NVIDIA / DALI

A GPU-accelerated library containing highly optimized building blocks and an execution engine for data processing to accelerate deep learning training and inference applications.
https://docs.nvidia.com/deeplearning/dali/user-guide/docs/index.html
Apache License 2.0
5.14k stars 620 forks source link

wheel for aarch64 with cuda10.2? #3430

Closed twmht closed 3 years ago

twmht commented 3 years ago

Hi,

I am using jetpack 4.5 now and it uses cuda10.2.

But the prebuilt only provides cuda11 for aarch64.

Any idea?

klecki commented 3 years ago

Hi @twmht, we do not provide official DALI builds for Jetson, but you can build one on your own following this instructions: https://docs.nvidia.com/deeplearning/dali/main-user-guide/docs/compilation.html#cross-compiling-for-aarch64-jetson-linux-docker

klecki commented 3 years ago

We are currently in the process of updating the instruction, you can take a look at the: https://github.com/NVIDIA/DALI/pull/3432

twmht commented 3 years ago

it's good to remove the need of sdk manager because I am trying to use docker on windows.
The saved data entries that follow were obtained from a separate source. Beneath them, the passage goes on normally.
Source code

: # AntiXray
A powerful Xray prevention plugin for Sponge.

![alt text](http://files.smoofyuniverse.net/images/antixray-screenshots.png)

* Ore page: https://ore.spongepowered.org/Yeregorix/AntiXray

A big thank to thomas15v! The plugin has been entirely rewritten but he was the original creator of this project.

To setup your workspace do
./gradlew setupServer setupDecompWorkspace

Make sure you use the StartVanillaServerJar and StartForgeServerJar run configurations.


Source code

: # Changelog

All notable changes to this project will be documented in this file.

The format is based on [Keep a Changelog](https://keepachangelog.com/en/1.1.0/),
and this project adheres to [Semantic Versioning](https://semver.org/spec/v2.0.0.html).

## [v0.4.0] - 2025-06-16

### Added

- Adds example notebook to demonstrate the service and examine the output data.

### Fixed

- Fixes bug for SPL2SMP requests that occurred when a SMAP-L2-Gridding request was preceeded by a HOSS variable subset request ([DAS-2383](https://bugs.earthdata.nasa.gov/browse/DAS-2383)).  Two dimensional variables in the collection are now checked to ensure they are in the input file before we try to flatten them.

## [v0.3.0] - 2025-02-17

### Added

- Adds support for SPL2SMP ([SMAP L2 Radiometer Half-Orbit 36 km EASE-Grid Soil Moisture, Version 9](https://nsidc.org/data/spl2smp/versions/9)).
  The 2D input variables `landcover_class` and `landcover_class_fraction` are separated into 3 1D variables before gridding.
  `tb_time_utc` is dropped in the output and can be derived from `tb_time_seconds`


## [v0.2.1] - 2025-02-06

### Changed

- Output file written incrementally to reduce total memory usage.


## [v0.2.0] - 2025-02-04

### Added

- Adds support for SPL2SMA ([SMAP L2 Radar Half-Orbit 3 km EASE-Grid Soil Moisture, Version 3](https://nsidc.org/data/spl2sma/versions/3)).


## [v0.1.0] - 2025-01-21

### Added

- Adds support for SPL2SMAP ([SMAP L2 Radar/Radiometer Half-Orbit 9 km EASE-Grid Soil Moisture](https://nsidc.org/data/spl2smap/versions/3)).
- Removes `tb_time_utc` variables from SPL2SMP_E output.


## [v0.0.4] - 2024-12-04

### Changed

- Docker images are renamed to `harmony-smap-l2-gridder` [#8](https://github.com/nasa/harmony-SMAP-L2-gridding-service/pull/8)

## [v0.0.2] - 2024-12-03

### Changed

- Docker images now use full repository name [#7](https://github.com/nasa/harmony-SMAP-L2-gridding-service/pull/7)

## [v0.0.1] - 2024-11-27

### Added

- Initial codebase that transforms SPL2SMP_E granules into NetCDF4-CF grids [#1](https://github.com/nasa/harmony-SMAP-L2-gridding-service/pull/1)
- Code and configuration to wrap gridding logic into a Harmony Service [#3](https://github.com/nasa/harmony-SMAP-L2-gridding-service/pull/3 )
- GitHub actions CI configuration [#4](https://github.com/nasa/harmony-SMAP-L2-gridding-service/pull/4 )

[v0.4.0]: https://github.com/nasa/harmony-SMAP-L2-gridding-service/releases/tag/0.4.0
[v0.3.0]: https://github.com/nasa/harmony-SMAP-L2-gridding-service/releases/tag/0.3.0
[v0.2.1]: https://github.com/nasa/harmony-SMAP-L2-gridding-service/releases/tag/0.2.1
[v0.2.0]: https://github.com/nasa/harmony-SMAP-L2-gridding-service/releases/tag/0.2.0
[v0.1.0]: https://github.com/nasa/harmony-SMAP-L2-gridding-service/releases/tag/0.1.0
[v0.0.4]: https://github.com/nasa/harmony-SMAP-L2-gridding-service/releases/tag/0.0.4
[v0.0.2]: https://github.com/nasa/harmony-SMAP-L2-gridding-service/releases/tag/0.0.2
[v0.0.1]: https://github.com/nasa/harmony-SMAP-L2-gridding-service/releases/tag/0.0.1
twmht commented 3 years ago

@klecki

I got some errors after running code from #3422

[+] Building 485.3s (9/12)
 => [internal] load build definition from Dockerfile.build.aarch64-linux                                                                                                                                                                 
#9 0.413 Cloning into '/tmp/dali_deps'...
#9 1.194 error: pathspec 'b03d946d2a1fdd7c49bfc42d5186c42c6bcec463?' did not match any file(s) known to git.
------
executor failed running [/bin/sh -c /bin/bash -c 'DALI_DEPS_VERSION_SHA=${DALI_DEPS_VERSION_SHA:-$(cat /tmp/DALI_DEPS_VERSION)}    &&     git clone ${DALI_DEPS_REPO} /tmp/dali_deps                                                     &&
  cd /tmp/dali_deps                                                                              &&     git checkout ${DALI_DEPS_VERSION_SHA}                                                          &&     git submodule init
                                                               &&     git submodule update --depth 1 --recursive                                                     &&     export CC_COMP=aarch64-linux-gnu-gcc
                             &&     export CXX_COMP=aarch64-linux-gnu-g++                                                          &&     export INSTALL_PREFIX="/usr/aarch64-linux-gnu/"                                                &&
  export HOST_ARCH_OPTION="--host=aarch64-unknown-linux-gnu"                                     &&     export CMAKE_TARGET_ARCH=aarch64                                                               &&     export OPENCV_TOOLCHAIN_FILE="linux/aarch64-gnu.toolchain.cmake"                               &&     export WITH_FFMPEG=0                                                                           &&     /tmp/dali_deps/build_scripts/build_deps.sh && rm -rf /tmp/dali_deps && rm -rf /tmp/DALI_DEPS_VERSION']: exit code: 1

where do you define DALI_DEPS_VERSION? (https://github.com/NVIDIA/DALI/blob/main/docker/Dockerfile.build.aarch64-linux#L57)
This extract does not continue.